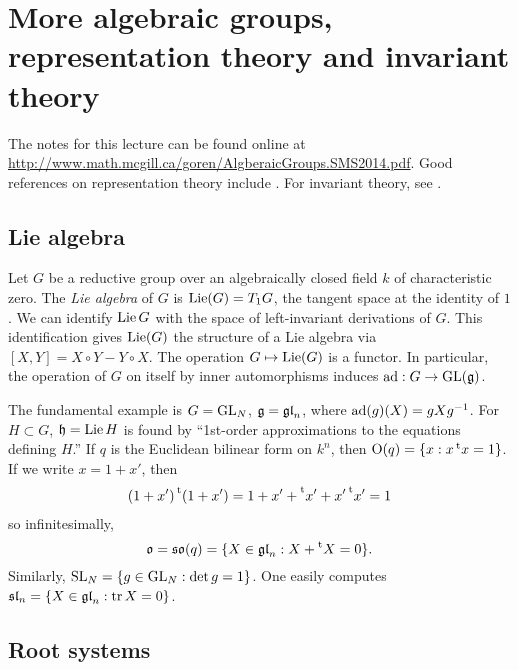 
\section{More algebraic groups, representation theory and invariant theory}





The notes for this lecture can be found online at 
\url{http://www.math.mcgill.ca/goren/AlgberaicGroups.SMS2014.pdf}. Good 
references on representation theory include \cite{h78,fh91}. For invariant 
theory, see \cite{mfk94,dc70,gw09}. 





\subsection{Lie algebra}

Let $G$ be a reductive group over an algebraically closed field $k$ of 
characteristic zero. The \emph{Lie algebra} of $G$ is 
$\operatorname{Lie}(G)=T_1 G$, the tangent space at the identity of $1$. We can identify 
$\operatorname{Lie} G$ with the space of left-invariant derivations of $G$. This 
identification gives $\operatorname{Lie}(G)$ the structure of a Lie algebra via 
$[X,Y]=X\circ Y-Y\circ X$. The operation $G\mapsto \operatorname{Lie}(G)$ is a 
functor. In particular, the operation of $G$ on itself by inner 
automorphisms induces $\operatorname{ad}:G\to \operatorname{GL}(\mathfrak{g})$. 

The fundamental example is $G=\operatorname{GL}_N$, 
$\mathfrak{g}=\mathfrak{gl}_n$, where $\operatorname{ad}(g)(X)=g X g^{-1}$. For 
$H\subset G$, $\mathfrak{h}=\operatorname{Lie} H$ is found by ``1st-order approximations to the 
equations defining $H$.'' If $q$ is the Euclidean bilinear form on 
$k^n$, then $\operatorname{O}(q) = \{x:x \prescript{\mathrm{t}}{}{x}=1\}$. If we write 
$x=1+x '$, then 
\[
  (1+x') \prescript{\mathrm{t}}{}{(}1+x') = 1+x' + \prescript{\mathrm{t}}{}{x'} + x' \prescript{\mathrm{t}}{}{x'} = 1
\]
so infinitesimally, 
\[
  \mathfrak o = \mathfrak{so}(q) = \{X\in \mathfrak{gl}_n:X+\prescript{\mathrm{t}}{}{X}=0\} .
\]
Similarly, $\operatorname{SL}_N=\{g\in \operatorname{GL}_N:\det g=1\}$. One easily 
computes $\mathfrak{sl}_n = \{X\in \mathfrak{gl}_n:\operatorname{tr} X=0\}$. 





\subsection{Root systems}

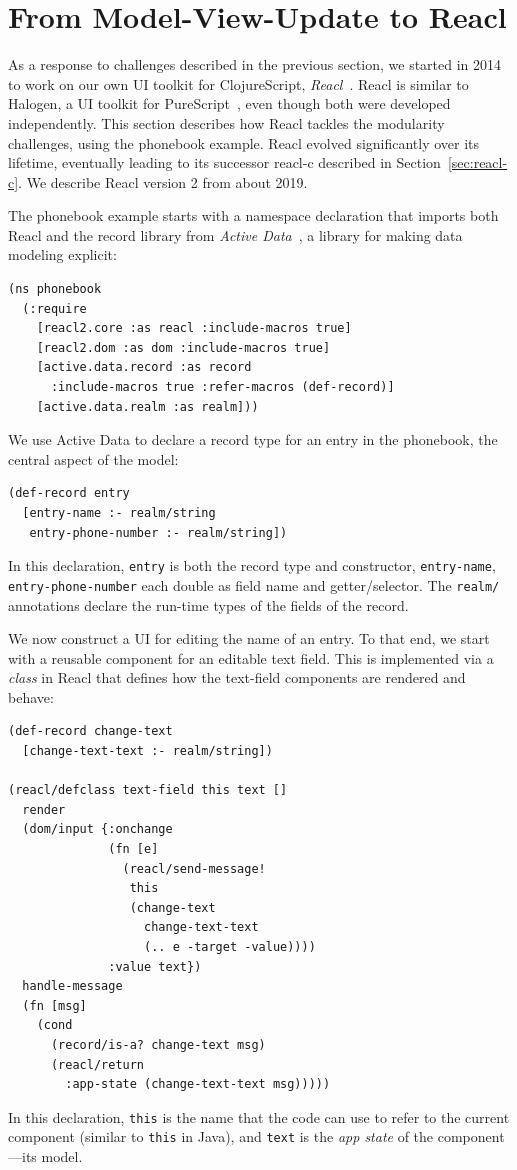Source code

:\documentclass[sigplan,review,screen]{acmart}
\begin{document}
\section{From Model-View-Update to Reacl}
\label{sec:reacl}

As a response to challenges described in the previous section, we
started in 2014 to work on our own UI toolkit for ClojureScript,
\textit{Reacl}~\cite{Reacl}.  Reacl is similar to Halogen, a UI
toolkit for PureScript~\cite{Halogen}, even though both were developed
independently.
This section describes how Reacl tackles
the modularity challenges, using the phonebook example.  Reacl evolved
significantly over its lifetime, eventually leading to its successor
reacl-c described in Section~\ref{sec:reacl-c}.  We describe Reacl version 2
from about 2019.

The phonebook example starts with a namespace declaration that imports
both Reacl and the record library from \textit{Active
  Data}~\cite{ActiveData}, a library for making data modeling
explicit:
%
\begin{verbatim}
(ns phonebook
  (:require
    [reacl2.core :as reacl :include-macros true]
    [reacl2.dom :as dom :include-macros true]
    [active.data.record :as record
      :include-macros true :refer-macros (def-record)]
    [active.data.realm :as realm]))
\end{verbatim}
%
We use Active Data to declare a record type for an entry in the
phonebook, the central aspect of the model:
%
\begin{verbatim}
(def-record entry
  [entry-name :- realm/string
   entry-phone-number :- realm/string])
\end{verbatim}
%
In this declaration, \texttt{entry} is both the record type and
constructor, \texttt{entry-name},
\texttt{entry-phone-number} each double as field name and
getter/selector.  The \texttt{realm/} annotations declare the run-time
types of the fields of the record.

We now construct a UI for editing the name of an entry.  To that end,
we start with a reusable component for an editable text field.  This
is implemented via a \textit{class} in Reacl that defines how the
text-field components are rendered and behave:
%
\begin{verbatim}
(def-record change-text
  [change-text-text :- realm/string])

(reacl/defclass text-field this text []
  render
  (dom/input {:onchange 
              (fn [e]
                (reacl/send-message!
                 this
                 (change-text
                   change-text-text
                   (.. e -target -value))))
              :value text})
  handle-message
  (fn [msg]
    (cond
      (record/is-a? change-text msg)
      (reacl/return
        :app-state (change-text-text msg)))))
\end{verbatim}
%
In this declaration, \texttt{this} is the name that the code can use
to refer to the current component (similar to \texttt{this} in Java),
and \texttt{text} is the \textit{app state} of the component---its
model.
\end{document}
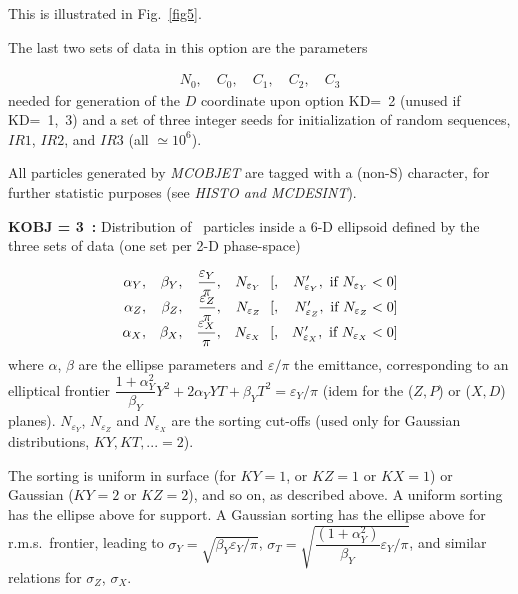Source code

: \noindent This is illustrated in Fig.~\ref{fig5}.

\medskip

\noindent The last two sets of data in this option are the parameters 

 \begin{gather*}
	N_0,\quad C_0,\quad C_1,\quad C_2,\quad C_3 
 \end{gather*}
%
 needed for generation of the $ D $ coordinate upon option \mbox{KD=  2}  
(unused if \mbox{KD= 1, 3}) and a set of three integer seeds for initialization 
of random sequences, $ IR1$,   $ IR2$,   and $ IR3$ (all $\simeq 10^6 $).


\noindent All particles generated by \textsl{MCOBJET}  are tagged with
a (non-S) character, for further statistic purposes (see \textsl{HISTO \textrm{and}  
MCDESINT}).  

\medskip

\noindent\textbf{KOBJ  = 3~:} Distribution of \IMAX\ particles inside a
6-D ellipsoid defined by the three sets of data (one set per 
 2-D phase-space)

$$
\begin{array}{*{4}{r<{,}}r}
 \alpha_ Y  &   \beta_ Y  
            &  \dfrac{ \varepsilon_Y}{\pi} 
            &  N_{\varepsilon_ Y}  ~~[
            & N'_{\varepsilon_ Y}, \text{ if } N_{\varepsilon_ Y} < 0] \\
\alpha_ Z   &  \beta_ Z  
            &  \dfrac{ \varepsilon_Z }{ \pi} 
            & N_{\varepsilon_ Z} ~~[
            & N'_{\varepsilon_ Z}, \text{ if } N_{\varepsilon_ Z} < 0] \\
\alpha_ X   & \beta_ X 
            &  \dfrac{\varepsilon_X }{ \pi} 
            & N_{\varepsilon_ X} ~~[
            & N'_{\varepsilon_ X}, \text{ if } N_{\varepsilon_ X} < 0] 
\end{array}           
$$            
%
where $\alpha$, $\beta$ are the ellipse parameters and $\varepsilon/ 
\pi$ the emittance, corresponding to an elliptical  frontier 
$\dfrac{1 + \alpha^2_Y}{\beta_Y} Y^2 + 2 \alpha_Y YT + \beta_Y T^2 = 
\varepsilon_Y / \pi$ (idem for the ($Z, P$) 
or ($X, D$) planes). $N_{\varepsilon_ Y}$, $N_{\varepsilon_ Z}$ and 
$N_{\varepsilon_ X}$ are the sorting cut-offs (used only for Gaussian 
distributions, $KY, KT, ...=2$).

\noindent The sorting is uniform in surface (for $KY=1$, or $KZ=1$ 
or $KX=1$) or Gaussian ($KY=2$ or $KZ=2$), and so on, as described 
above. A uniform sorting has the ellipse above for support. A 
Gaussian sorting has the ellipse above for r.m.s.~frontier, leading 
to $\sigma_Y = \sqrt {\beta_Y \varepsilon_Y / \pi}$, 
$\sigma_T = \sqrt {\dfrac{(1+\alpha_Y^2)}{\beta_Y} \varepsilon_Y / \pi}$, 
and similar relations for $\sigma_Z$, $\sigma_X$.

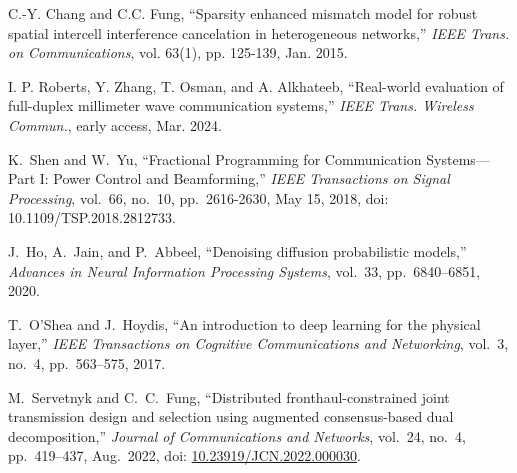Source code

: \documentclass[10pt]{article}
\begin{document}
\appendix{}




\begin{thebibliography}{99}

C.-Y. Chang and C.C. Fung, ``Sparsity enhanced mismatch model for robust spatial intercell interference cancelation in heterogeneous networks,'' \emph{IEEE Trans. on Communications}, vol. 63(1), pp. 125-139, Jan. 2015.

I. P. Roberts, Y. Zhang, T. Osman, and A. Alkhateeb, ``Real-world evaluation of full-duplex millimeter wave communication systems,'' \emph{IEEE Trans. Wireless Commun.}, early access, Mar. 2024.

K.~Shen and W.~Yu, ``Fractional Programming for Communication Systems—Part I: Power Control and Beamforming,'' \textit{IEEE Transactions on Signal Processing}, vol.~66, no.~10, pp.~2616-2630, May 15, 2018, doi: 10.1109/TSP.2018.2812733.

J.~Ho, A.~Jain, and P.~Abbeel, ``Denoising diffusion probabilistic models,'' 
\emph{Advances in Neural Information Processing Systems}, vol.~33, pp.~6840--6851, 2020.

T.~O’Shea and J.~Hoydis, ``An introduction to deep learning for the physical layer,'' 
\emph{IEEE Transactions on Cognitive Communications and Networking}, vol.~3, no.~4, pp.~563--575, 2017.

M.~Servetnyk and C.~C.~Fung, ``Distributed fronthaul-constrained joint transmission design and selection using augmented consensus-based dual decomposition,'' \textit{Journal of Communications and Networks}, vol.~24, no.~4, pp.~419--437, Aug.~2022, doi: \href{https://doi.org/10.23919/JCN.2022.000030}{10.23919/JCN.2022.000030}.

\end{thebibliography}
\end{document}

==============================

### WHAT IS EXPECTED:
Nothing but the lines above from the one containing "2018, doi: 10.1109/TSP.2018.2812733." through the one containing "vol.~33, pp.~6840--6851, 2020." should appear in the answer, each repeated exactly.

### RESULT OF THIS EXERCISE:
K.~Shen and W.~Yu, ``Fractional Programming for Communication Systems—Part I: Power Control and Beamforming,'' \textit{IEEE Transactions on Signal Processing}, vol.~66, no.~10, pp.~2616-2630, May 15, 2018, doi: 10.1109/TSP.2018.2812733.

J.~Ho, A.~Jain, and P.~Abbeel, ``Denoising diffusion probabilistic models,'' 
\emph{Advances in Neural Information Processing Systems}, vol.~33, pp.~6840--6851, 2020.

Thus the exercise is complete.